Hilary! asked the following:
I have a VERY IMPORTANT QUESTION ABOUT BOOK WRITING!!!!!!!!! My Friend Weslie is writing a book and I’ve been helping her, but she won’t exactly tell me what the plot is, but i feel that since I am helping her with it anyway, she SHOULD tell me. What’s your take on it? PLEASE ANSWER PROMPTLY!!!!!
When you say you’re “helping” her I’m assuming you mean you are critiquing her work. Right? If so then, yes, it’s really difficult to make constructive comments when you have no idea where the book is going.
For instance, say she’s writing a vampire love story (judging from my poll opposite my readers are VERY into vampires) but she only slowly reveals that one of her characters is a vampre. You the critiquer need to know that so you can tell her whether her various clues along the way are too obvious or too subtle. It’s very difficult to critque a story when you don’t know where it’s going.

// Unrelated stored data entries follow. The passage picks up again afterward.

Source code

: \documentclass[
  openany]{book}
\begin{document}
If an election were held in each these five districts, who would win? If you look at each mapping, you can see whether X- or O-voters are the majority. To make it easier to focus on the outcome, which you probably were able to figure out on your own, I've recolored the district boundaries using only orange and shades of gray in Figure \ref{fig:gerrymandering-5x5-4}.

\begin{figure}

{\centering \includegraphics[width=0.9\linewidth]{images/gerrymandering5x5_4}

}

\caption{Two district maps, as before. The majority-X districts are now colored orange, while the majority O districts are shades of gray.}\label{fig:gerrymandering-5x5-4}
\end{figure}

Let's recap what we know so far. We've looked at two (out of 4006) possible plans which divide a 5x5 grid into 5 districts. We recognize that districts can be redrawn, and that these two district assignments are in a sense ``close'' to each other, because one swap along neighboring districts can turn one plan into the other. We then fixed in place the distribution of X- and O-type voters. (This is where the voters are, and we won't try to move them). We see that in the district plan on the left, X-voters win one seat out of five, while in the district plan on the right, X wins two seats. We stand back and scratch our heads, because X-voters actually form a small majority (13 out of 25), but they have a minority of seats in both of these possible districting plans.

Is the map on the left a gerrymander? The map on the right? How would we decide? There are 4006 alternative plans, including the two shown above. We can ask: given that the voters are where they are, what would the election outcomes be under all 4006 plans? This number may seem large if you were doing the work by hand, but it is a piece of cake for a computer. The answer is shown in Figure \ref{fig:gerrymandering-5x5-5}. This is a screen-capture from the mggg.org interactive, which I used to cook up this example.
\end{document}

On the other hand, it might be that she wants to see whether you can figure out what’s happening and will rewrite depending on what you say. I don’t think this works that well unless she’s already written the entire story, in which case you’ll know what the plot is because you’ve got the whole story in front of you.
When I critique friends work-in-progress they always tell me where it’s going (if they know). Scott always tells me what the plot of his novels are before he writes them.1 My comments are much more useful when I have a sense of where the novel is going. Otherwise I’m not sure what to say except at a sentence-by-sentence level.
I’m not sure if I have answered your question. Anyone else got a different take?